PROBLEM -
The entries are to be reproduced word for word, with all images left out.

+++

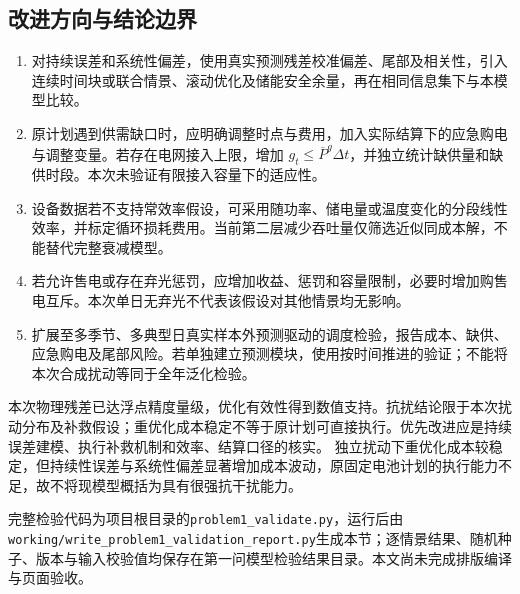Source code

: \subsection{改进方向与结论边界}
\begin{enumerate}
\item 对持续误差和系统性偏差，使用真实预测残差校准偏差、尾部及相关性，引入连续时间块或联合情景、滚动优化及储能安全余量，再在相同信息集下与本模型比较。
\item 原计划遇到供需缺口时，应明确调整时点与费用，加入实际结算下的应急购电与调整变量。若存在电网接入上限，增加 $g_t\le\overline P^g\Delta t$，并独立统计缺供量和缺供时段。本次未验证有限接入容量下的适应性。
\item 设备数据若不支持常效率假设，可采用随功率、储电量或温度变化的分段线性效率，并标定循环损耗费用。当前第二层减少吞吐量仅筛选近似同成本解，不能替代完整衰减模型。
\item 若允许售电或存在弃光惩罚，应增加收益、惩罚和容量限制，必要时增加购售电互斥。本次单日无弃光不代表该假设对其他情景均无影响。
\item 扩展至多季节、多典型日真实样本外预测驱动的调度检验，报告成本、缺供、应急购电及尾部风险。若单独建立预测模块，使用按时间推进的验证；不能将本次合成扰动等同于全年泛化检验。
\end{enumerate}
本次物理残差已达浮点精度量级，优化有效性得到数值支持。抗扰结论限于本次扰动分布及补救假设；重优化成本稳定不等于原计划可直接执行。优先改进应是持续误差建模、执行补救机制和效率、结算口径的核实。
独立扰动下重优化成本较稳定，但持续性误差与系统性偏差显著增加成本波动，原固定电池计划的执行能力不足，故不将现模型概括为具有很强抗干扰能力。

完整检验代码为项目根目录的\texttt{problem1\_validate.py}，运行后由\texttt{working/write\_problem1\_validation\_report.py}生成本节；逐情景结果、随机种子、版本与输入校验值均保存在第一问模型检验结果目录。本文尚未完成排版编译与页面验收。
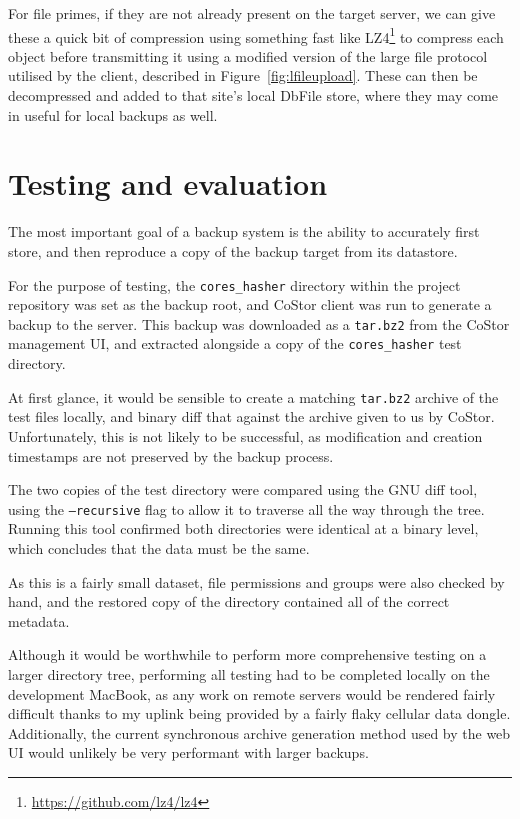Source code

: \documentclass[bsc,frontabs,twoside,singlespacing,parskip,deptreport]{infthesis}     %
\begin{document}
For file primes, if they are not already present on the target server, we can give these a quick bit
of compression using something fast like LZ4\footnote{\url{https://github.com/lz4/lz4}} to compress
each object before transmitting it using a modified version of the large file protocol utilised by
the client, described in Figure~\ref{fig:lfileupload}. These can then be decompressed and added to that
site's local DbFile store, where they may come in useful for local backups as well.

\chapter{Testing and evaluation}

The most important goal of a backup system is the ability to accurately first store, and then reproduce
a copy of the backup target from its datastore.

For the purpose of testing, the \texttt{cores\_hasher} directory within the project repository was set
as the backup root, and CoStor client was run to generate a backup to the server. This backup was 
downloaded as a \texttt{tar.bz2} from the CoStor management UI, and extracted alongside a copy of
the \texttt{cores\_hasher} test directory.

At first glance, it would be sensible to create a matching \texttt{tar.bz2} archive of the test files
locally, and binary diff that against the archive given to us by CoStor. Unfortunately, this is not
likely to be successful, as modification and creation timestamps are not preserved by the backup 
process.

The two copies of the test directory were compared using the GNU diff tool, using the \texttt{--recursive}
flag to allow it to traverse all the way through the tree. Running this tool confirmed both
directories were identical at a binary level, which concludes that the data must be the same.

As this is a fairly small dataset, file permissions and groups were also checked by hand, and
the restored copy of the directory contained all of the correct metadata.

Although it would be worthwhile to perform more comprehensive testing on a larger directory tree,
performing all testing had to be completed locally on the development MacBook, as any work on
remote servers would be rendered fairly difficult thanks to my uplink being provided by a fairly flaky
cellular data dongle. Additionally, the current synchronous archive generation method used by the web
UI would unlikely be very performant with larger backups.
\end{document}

+++

SOLUTION -
Source code

: \subsection{改进方向与结论边界}
\begin{enumerate}
\item 对持续误差和系统性偏差，使用真实预测残差校准偏差、尾部及相关性，引入连续时间块或联合情景、滚动优化及储能安全余量，再在相同信息集下与本模型比较。
\item 原计划遇到供需缺口时，应明确调整时点与费用，加入实际结算下的应急购电与调整变量。若存在电网接入上限，增加 $g_t\le\overline P^g\Delta t$，并独立统计缺供量和缺供时段。本次未验证有限接入容量下的适应性。
\item 设备数据若不支持常效率假设，可采用随功率、储电量或温度变化的分段线性效率，并标定循环损耗费用。当前第二层减少吞吐量仅筛选近似同成本解，不能替代完整衰减模型。
\item 若允许售电或存在弃光惩罚，应增加收益、惩罚和容量限制，必要时增加购售电互斥。本次单日无弃光不代表该假设对其他情景均无影响。
\item 扩展至多季节、多典型日真实样本外预测驱动的调度检验，报告成本、缺供、应急购电及尾部风险。若单独建立预测模块，使用按时间推进的验证；不能将本次合成扰动等同于全年泛化检验。
\end{enumerate}
本次物理残差已达浮点精度量级，优化有效性得到数值支持。抗扰结论限于本次扰动分布及补救假设；重优化成本稳定不等于原计划可直接执行。优先改进应是持续误差建模、执行补救机制和效率、结算口径的核实。
独立扰动下重优化成本较稳定，但持续性误差与系统性偏差显著增加成本波动，原固定电池计划的执行能力不足，故不将现模型概括为具有很强抗干扰能力。

完整检验代码为项目根目录的\texttt{problem1\_validate.py}，运行后由\texttt{working/write\_problem1\_validation\_report.py}生成本节；逐情景结果、随机种子、版本与输入校验值均保存在第一问模型检验结果目录。本文尚未完成排版编译与页面验收。
Source code

: \documentclass[bsc,frontabs,twoside,singlespacing,parskip,deptreport]{infthesis}     %
\begin{document}
For file primes, if they are not already present on the target server, we can give these a quick bit
of compression using something fast like LZ4\footnote{\url{https://github.com/lz4/lz4}} to compress
each object before transmitting it using a modified version of the large file protocol utilised by
the client, described in Figure~\ref{fig:lfileupload}. These can then be decompressed and added to that
site's local DbFile store, where they may come in useful for local backups as well.

\chapter{Testing and evaluation}

The most important goal of a backup system is the ability to accurately first store, and then reproduce
a copy of the backup target from its datastore.

For the purpose of testing, the \texttt{cores\_hasher} directory within the project repository was set
as the backup root, and CoStor client was run to generate a backup to the server. This backup was 
downloaded as a \texttt{tar.bz2} from the CoStor management UI, and extracted alongside a copy of
the \texttt{cores\_hasher} test directory.

At first glance, it would be sensible to create a matching \texttt{tar.bz2} archive of the test files
locally, and binary diff that against the archive given to us by CoStor. Unfortunately, this is not
likely to be successful, as modification and creation timestamps are not preserved by the backup 
process.

The two copies of the test directory were compared using the GNU diff tool, using the \texttt{--recursive}
flag to allow it to traverse all the way through the tree. Running this tool confirmed both
directories were identical at a binary level, which concludes that the data must be the same.

As this is a fairly small dataset, file permissions and groups were also checked by hand, and
the restored copy of the directory contained all of the correct metadata.

Although it would be worthwhile to perform more comprehensive testing on a larger directory tree,
performing all testing had to be completed locally on the development MacBook, as any work on
remote servers would be rendered fairly difficult thanks to my uplink being provided by a fairly flaky
cellular data dongle. Additionally, the current synchronous archive generation method used by the web
UI would unlikely be very performant with larger backups.
\end{document}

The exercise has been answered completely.